### Exercise brief
Return the lines below in which the string "adoptly" occurs.

### Records to process
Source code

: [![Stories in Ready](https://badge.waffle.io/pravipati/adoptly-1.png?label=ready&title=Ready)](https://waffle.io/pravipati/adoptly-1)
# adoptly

...

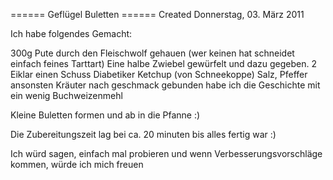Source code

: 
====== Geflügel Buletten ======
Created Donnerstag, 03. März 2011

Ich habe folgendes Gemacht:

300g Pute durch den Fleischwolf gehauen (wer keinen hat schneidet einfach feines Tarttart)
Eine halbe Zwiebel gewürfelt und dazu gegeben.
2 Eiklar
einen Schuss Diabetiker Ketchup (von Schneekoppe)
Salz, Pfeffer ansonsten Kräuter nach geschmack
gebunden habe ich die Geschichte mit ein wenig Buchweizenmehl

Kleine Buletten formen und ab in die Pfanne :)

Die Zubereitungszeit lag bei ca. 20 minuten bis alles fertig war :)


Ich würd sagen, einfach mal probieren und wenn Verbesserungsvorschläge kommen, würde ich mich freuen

### Expected output
: [![Stories in Ready](https://badge.waffle.io/pravipati/adoptly-1.png?label=ready&title=Ready)](https://waffle.io/pravipati/adoptly-1)
# adoptly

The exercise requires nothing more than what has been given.